- _PROVIDED DATA_
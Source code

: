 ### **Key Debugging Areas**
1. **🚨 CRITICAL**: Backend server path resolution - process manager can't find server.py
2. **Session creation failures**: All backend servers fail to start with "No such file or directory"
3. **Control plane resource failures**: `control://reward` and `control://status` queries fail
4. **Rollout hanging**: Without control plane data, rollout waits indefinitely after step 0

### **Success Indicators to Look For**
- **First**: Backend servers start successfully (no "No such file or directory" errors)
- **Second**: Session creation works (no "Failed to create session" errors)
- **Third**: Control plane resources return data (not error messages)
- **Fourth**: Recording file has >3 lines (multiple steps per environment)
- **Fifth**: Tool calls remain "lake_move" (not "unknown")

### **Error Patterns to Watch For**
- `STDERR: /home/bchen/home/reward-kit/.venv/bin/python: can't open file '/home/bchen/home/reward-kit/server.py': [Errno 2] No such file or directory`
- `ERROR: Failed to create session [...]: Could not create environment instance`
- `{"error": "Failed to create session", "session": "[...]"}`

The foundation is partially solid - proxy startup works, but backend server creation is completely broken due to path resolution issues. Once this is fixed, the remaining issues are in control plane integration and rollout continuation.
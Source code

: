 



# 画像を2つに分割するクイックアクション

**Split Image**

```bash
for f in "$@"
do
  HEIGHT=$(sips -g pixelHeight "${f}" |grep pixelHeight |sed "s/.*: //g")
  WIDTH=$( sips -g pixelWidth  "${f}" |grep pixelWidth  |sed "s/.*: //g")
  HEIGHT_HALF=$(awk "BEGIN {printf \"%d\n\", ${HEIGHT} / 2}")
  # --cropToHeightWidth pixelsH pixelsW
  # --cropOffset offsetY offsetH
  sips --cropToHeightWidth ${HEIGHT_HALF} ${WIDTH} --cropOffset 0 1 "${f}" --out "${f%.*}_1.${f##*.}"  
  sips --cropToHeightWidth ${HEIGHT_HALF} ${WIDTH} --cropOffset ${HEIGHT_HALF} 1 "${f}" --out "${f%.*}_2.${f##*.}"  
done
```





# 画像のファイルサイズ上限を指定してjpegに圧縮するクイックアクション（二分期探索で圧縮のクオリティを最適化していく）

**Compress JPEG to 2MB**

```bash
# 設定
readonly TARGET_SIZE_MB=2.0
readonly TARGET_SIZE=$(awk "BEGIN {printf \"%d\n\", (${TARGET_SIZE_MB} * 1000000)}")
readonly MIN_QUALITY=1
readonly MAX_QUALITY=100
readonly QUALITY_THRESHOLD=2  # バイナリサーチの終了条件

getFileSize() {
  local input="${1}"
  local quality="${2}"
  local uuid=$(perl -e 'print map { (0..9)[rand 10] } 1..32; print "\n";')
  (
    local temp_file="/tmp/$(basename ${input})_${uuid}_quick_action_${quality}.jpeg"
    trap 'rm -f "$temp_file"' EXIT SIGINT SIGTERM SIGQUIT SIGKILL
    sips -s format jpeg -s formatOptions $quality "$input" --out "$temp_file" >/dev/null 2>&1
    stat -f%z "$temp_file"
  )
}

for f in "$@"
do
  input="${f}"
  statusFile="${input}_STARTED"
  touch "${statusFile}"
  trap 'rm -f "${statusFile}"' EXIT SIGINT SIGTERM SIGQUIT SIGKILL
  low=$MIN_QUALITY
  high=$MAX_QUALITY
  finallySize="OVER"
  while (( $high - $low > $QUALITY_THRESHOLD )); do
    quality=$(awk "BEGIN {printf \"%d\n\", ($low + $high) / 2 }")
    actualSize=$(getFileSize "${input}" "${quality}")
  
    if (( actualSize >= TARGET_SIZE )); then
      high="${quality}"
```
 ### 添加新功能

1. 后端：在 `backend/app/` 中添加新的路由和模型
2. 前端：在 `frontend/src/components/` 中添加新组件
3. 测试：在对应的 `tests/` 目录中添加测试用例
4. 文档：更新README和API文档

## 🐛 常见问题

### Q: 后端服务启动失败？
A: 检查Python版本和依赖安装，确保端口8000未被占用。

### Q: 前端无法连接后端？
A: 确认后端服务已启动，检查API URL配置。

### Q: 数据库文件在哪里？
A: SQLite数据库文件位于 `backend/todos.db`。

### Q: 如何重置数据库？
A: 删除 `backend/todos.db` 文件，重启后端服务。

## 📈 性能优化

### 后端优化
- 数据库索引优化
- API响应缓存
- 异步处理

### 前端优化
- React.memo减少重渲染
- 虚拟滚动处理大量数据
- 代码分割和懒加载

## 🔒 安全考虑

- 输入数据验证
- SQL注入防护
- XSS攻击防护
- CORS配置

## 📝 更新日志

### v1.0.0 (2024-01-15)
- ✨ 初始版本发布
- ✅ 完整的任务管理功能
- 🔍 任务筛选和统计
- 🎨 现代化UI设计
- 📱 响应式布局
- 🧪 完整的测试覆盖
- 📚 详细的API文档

- _REQUIRED WORK_
Report every line containing the word "servers" from the listing above.

- _ANSWER SECTION_
2. **Session creation failures**: All backend servers fail to start with "No such file or directory"
- **First**: Backend servers start successfully (no "No such file or directory" errors)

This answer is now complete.